- INSTRUCTIONS FOR THE TASK
Output the lines from the top of the entries below to the line with "[Link](9.2.cpp)", both included, exactly and without pictures.

- Source texts of formatted documents
┄┄┄┄┄┄
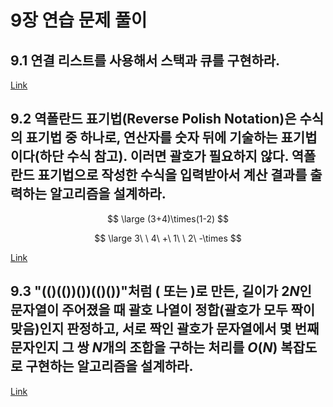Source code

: # 9장 연습 문제 풀이

## 9.1 연결 리스트를 사용해서 스택과 큐를 구현하라.

[Link](9.1.cpp)

## 9.2 역폴란드 표기법(Reverse Polish Notation)은 수식의 표기법 중 하나로, 연산자를 숫자 뒤에 기술하는 표기법이다(하단 수식 참고). 이러면 괄호가 필요하지 않다. 역폴란드 표기법으로 작성한 수식을 입력받아서 계산 결과를 출력하는 알고리즘을 설계하라.

$$
\large
(3+4)\times(1-2)
$$

$$
\large
3\ \ 4\ +\ 1\ \ 2\ -\times
$$

[Link](9.2.cpp)

## 9.3 "(()(())())(()())"처럼 ( 또는 )로 만든, 길이가 $2N$인 문자열이 주어졌을 때 괄호 나열이 정합(괄호가 모두 짝이 맞음)인지 판정하고, 서로 짝인 괄호가 문자열에서 몇 번째 문자인지 그 쌍 $N$개의 조합을 구하는 처리를 $O(N)$ 복잡도로 구현하는 알고리즘을 설계하라.

[Link](9.3.cpp)
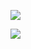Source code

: ![](https://www.nta.go.jp/tmp/22e80c56-7726-48ba-a796-c2312c2b25cf/images/d9363e0907359439676c5c4dcd97b36171bc55f62af689dfb7173fe4477de35c.jpg)

![](https://www.nta.go.jp/tmp/22e80c56-7726-48ba-a796-c2312c2b25cf/images/e6809ba7a8117fc35f55b5cde514a31cf4356ec7858f213fcaab80c07e9a9363.jpg)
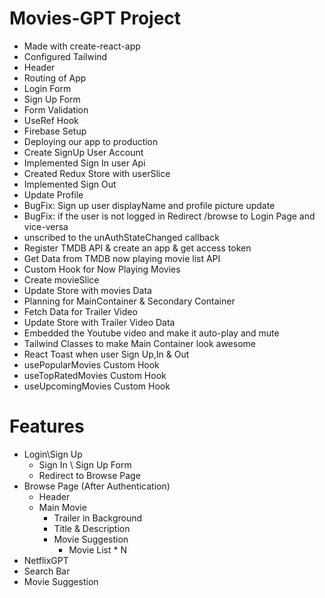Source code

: # Movies-GPT Project

- Made with create-react-app
- Configured Tailwind
- Header
- Routing of App
- Login Form
- Sign Up Form
- Form Validation
- UseRef Hook
- Firebase Setup
- Deploying our app to production
- Create SignUp User Account
- Implemented Sign In user Api
- Created Redux Store with userSlice
- Implemented Sign Out
- Update Profile
- BugFix: Sign up user displayName and profile picture update
- BugFix: if the user is not logged in Redirect /browse to Login Page and vice-versa
- unscribed to the unAuthStateChanged callback
- Register TMDB API & create an app & get access token
- Get Data from TMDB now playing movie list API
- Custom Hook for Now Playing Movies
- Create movieSlice
- Update Store with movies Data
- Planning for MainContainer & Secondary Container
- Fetch Data for Trailer Video
- Update Store with Trailer Video Data
- Embedded the Youtube video and make it auto-play and mute
- Tailwind Classes to make Main Container look awesome
- React Toast when user Sign Up,In & Out
- usePopularMovies Custom Hook
- useTopRatedMovies Custom Hook
- useUpcomingMovies Custom Hook

# Features

- Login\Sign Up
  - Sign In \ Sign Up Form
  - Redirect to Browse Page
- Browse Page (After Authentication)
  - Header
  - Main Movie
    - Trailer in Background
    - Title & Description
    - Movie Suggestion
      - Movie List \* N
- NetflixGPT
- Search Bar
- Movie Suggestion
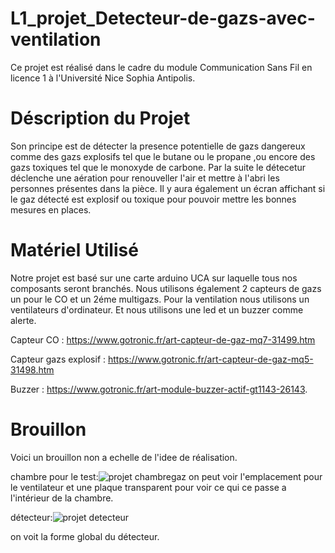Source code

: # L1_projet_Detecteur-de-gazs-avec-ventilation
Ce projet est réalisé dans le cadre du module Communication Sans Fil en licence 1 à l'Université Nice Sophia Antipolis.

# Déscription du Projet

Son principe  est de détecter la presence potentielle de gazs dangereux comme des gazs explosifs tel que le butane ou le propane ,ou encore des gazs toxiques tel que le monoxyde de carbone. Par la suite le détecetur déclenche une aération pour renouveller l'air et mettre à l'abri les personnes présentes dans la pièce.
Il y aura également un écran affichant si le gaz détecté est explosif ou toxique pour pouvoir mettre les bonnes mesures en places.


# Matériel Utilisé

Notre projet est basé sur une carte arduino UCA sur laquelle tous nos composants seront branchés.
Nous utilisons également 2 capteurs de gazs un pour le CO et un 2éme multigazs.
Pour la ventilation nous utilisons un ventilateurs d'ordinateur.
Et nous utilisons une led et un buzzer comme alerte.

Capteur CO :
https://www.gotronic.fr/art-capteur-de-gaz-mq7-31499.htm

Capteur gazs explosif :
https://www.gotronic.fr/art-capteur-de-gaz-mq5-31498.htm

Buzzer :
https://www.gotronic.fr/art-module-buzzer-actif-gt1143-26143.

# Brouillon
Voici un brouillon non a echelle de l'idee de réalisation.

chambre pour le test:![projet chambregaz](https://user-images.githubusercontent.com/103261314/162450104-b3c289f9-f49f-4189-b48a-4457393c0968.png)
on peut voir l'emplacement pour le ventilateur et une plaque transparent pour voir ce qui ce passe a l'intérieur de la chambre.





détecteur:![projet detecteur](https://user-images.githubusercontent.com/103261314/162450208-f0527aa4-74b1-4172-ae3e-b97e2460bba7.png)


on voit la forme global du détecteur.
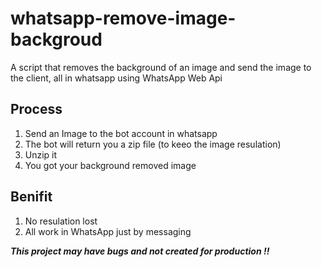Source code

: # whatsapp-remove-image-backgroud
A script that removes the background of an image and send the image to the client, all in whatsapp using WhatsApp Web Api

## Process
1. Send an Image to the bot account in whatsapp
2. The bot will return you a zip file (to keeo the image resulation)
3. Unzip it
4. You got your background removed image

## Benifit
1. No resulation lost
2. All work in WhatsApp just by messaging


***This project may have bugs and not created for production !!***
┄┄┄┄┄┄
- ANSWER TO THIS PROBLEM
Source code

: # 9장 연습 문제 풀이

## 9.1 연결 리스트를 사용해서 스택과 큐를 구현하라.

[Link](9.1.cpp)

## 9.2 역폴란드 표기법(Reverse Polish Notation)은 수식의 표기법 중 하나로, 연산자를 숫자 뒤에 기술하는 표기법이다(하단 수식 참고). 이러면 괄호가 필요하지 않다. 역폴란드 표기법으로 작성한 수식을 입력받아서 계산 결과를 출력하는 알고리즘을 설계하라.

$$
\large
(3+4)\times(1-2)
$$

$$
\large
3\ \ 4\ +\ 1\ \ 2\ -\times
$$

[Link](9.2.cpp)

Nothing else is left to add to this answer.